Supplied records:
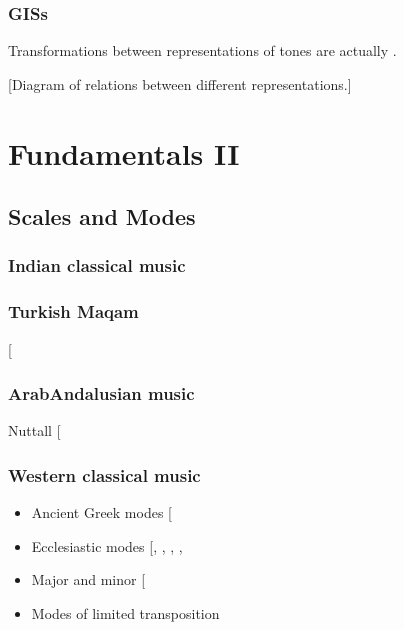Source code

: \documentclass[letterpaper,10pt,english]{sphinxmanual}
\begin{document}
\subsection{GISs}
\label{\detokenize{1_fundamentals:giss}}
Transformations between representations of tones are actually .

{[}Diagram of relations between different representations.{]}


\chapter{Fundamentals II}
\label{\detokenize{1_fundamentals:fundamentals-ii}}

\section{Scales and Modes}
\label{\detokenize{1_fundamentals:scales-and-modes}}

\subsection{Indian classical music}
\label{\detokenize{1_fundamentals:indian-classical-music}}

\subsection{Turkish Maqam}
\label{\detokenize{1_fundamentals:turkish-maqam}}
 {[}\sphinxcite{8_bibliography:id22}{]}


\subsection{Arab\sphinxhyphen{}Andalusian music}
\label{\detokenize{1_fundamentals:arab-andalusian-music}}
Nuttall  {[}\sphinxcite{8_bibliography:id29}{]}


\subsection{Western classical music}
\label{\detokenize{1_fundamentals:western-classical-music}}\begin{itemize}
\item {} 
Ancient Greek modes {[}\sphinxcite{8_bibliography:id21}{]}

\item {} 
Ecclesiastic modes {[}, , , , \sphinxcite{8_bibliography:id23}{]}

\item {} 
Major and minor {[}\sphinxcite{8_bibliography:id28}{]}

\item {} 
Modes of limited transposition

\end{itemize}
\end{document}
...
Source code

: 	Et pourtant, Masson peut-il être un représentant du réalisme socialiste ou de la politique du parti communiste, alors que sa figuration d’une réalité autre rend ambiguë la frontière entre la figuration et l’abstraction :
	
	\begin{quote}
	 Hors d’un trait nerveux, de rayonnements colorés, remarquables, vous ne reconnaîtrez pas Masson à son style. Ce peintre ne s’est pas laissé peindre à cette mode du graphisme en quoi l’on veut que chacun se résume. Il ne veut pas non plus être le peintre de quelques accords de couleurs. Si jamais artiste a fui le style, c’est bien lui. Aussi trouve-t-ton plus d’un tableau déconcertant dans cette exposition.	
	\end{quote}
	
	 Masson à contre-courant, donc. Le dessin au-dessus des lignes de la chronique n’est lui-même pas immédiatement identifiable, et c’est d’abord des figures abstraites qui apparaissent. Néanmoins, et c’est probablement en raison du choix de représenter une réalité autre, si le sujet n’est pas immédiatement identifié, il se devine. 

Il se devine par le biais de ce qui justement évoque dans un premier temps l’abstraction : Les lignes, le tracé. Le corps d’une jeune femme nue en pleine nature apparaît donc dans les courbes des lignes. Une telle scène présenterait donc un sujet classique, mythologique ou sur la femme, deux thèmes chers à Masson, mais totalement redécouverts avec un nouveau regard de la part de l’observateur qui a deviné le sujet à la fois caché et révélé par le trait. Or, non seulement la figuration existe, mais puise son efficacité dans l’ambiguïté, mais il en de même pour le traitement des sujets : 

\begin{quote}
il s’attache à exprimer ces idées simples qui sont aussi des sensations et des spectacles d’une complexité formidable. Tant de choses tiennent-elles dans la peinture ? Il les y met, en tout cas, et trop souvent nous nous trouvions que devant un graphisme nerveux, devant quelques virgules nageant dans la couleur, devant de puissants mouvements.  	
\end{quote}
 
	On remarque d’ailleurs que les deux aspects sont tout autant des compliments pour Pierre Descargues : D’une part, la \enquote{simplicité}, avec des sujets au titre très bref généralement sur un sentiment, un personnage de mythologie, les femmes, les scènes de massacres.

Work to be completed: Say how many lines in the data include the string "quelques", giving the number alone.

Exercise result: 2